Diversity and Democracy

Higher Education and Equity: Historical Narratives, Contemporary Debates

Many narratives of American history exist, but two have been particularly divisive over the last fifty years, setting popular understandings of race and ethnicity in opposition to each other and provoking resentment between majority and minority groups. The first of these narratives tells of a United States riven by racism since the colonial period, with racial minorities' claims to citizenship slowly gaining government protection over the course of the nation's history. The second, while recognizing racism's toxic legacies, focuses instead on ethnicity, pronouncing the United States a nation of nations: "E Pluribus Unum," or "Out of Many One."

The friction between these narratives lies at the heart of a debate that has raged in our polity since the 1950s. The debate focuses on the question of whether addressing racial injustices should take precedence over alleviating grievances based on ethnicity and nationality. In this essay, I map the contours of this debate from the birth of the Civil Rights movement to the widely proclaimed post-racial moment in which we putatively live today. In doing so, I aim to provide historical context for higher education's contested work to advance racial and other forms of equity and support our nation's democratic ideals.

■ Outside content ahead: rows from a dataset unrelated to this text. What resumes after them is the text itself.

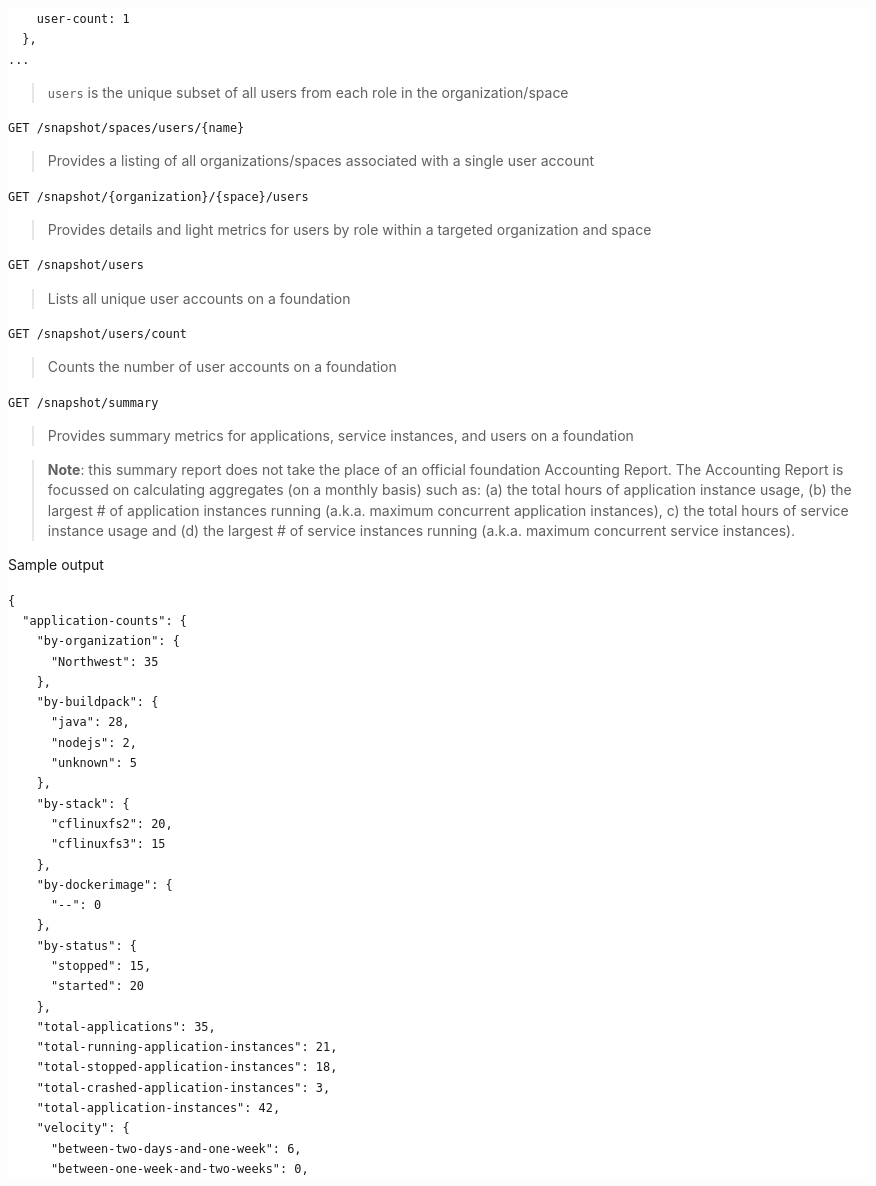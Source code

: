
 ```
    user-count: 1
  },
...
```
> `users` is the unique subset of all users from each role in the organization/space

```
GET /snapshot/spaces/users/{name}
```
> Provides a listing of all organizations/spaces associated with a single user account

```
GET /snapshot/{organization}/{space}/users
```
> Provides details and light metrics for users by role within a targeted organization and space

```
GET /snapshot/users
```
> Lists all unique user accounts on a foundation

```
GET /snapshot/users/count
```
> Counts the number of user accounts on a foundation

```
GET /snapshot/summary
```
> Provides summary metrics for applications, service instances, and users on a foundation

> **Note**: this summary report does not take the place of an official foundation Accounting Report. The Accounting Report is focussed on calculating aggregates (on a monthly basis) such as: (a) the total hours of application instance usage, (b) the largest # of application instances running (a.k.a. maximum concurrent application instances), c) the total hours of service instance usage and (d) the largest # of service instances running (a.k.a. maximum concurrent service instances).

Sample output
```
{
  "application-counts": {
    "by-organization": {
      "Northwest": 35
    },
    "by-buildpack": {
      "java": 28,
      "nodejs": 2,
      "unknown": 5
    },
    "by-stack": {
      "cflinuxfs2": 20,
      "cflinuxfs3": 15
    },
    "by-dockerimage": {
      "--": 0
    },
    "by-status": {
      "stopped": 15,
      "started": 20
    },
    "total-applications": 35,
    "total-running-application-instances": 21,
    "total-stopped-application-instances": 18,
    "total-crashed-application-instances": 3,
    "total-application-instances": 42,
    "velocity": {
      "between-two-days-and-one-week": 6,
      "between-one-week-and-two-weeks": 0,
```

Individual and Institutional Racism

Americans marched into battle during World War II to end fascism and establish democratic rule. Though all soldiers put their lives in harm's way, their rewards on returning home were apportioned by race. White veterans received government benefits, subsidized home loans, college tuition waivers, and well-paid jobs. African American and Mexican American veterans did not fare as well, returning to discriminatory practices prohibiting "colored" war heroes from being buried in white cemeteries and forcing even uniformed soldiers to use segregated facilities.

In 1944, Swedish economist Gunnar Myrdal took stock of these conditions in his Carnegie Corporation-funded report, An American Dilemma: The Negro Problem and Modern Democracy. In Myrdal's estimation, the "American dilemma" was whether citizens would choose their vaunted ideals of equality or yield to irrational prejudices. Like anthropologist Franz Boas before him, Myrdal described discrimination as rooted in social and cultural, not biological, distinctions—based largely on the superficial fact of skin color rather than on innate differences. He noted, "The American Negro problem is a problem in the heart of the American…White prejudice and discrimination keep the Negro low in standards of living, health, education, manners and morals" (1962, lxxi).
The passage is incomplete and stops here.